Y como si algo faltara para consumar estas batallas cósmicas del GRR en que sólo nos falta el arcángel justiciero para ayudar a que acosada por los procesos de muerte y de devastación logre sobrevivir la vida, debemos decir que en medio de tanto dolor y de tanto capitalismo salvaje y globalizado, reencontramos nada menos que a uno de los exponentes más crueles y aprovechados del modelo de la Soja: me refiero a nuestro viejo conocido Guillermo Grobocopatel. Sí, Grobocopatel, el dueño de la empresa Los Grobo, el sojero mayor de la Republiqueta, aquel que organizara en Venezuela junto con Cheppi, el Presidente del INTA, la exposición de maquinaria agrícola conque pagamos los primeros fuel oil que nos enviara el presidente Chávez, el mismo que una vez nos interrumpiera un debate en Carlos Casares gritándonos que la Soja es bolivariana, y que resultó ser el dueño de uno de los pooles de soja mayores de esa zona del departamento de Concepción del Uruguay. Sus flotas de centenares de camiones se llevan en cada cosecha la riqueza y los nutrientes del suelo entrerriano, para sus inmensos silos en la Provincia de Buenos Aires y luego de marcar las pautas de la agricultura industrial que, con escarnio para nuestra inteligencia, él gusta denominar como "el poder del conocimiento", deja detrás de sí un escenario inenarrable de contaminación, de devastación y de muerte.
Los sojeros, los pooles y los políticos que los respaldan y les aseguran las reglas de juego, han transformado a esos pequeños pueblos antiguamente paradisíacos en un infierno difícil de describir. Han condenado a la vez, a las poblaciones y en especial a las generaciones futuras a un destino pavoroso. No tienen justificación alguna. No tienen perdón tampoco las autoridades y los funcionarios en su actual indiferencia, en la impunidad que les aseguran a los fumigadores y en la rentabilidad que le aseguran a las Corporaciones que producen los tóxicos. No tiene justificación ni perdón la progresía en ese entusiasmo por transformarnos en un país productor de Biocombustibles, en que todos y cada uno de los actuales problemas, habrá de multiplicarse exponencialmente hasta lo impensable.

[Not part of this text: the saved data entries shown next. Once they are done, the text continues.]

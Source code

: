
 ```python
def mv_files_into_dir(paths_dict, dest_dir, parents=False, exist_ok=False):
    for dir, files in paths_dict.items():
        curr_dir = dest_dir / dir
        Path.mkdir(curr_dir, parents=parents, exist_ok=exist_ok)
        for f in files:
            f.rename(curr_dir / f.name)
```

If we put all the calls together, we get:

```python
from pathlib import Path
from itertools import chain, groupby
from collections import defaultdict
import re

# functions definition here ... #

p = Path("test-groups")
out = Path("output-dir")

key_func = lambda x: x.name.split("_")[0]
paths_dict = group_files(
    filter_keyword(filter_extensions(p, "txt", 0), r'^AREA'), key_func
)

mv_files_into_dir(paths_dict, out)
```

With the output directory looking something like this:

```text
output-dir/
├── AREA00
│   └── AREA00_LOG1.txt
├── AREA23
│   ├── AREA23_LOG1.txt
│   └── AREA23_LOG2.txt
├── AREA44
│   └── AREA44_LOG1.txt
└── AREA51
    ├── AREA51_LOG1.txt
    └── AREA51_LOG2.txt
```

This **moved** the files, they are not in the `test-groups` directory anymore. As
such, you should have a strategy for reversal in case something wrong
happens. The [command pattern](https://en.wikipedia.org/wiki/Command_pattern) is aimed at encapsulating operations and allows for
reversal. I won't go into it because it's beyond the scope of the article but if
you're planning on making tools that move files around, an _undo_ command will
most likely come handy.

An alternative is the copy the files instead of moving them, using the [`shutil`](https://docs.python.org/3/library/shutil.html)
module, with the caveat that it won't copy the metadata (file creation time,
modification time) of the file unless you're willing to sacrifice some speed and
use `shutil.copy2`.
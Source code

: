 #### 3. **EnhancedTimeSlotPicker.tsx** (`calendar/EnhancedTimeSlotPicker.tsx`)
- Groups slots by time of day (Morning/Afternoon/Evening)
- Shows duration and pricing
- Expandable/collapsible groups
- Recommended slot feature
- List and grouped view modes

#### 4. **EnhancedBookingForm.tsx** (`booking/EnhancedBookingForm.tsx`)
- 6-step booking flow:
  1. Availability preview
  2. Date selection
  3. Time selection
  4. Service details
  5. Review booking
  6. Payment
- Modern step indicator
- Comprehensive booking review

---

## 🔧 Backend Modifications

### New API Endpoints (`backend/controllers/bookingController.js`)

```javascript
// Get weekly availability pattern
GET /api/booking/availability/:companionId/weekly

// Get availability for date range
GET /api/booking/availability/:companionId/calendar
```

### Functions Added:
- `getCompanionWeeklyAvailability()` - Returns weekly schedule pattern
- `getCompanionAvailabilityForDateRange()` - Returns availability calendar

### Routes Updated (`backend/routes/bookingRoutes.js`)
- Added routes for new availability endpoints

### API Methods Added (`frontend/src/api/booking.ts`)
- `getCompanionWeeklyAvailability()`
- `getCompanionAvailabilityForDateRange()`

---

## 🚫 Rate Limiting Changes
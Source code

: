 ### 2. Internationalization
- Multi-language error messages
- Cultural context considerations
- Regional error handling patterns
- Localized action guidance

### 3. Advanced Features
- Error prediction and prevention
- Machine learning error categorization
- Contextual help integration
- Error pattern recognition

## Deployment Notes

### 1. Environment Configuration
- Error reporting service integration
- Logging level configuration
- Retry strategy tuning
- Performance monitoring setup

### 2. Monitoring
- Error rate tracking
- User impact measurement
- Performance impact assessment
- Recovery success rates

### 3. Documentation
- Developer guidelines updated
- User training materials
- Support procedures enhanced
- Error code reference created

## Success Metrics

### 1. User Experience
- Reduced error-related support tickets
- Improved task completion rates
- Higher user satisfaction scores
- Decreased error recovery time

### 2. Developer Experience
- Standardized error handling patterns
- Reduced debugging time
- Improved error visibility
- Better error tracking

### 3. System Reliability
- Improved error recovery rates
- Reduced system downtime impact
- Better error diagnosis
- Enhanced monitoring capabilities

Nos dicen que el modelo de la agroenergía transformará los campos agrícolas en campos de petróleo, pero ocultan que la opción de alimentar los motores europeos y norteamericanos, nos condena irremisiblemente al hambre, a la destrucción y a la definitiva contaminación de los ecosistemas. Por este camino de crecimiento y de progreso en el que vamos, en no mucho tiempo más, deberemos recordar las muchas tragedias argentinas como la antelación en la historia contemporánea, de la gran tragedia impuesta por los modelos de la neocolonización. Con el extravío de los sentimientos nacionales operado desde las usinas de los multimedios; en medio de una mutación civilizatoria y ante la catástrofe planetaria que anticipan los cambios climáticos, los modelos de la neocolonización son invisibilizados por los mismos progresistas y desarrollistas que han hecho de las políticas de los Derechos Humanos un discurso evasivo sobre el pasado; un discurso ideológico que maquilla el genocidio a que se nos somete: el del horror económico de la Globalización.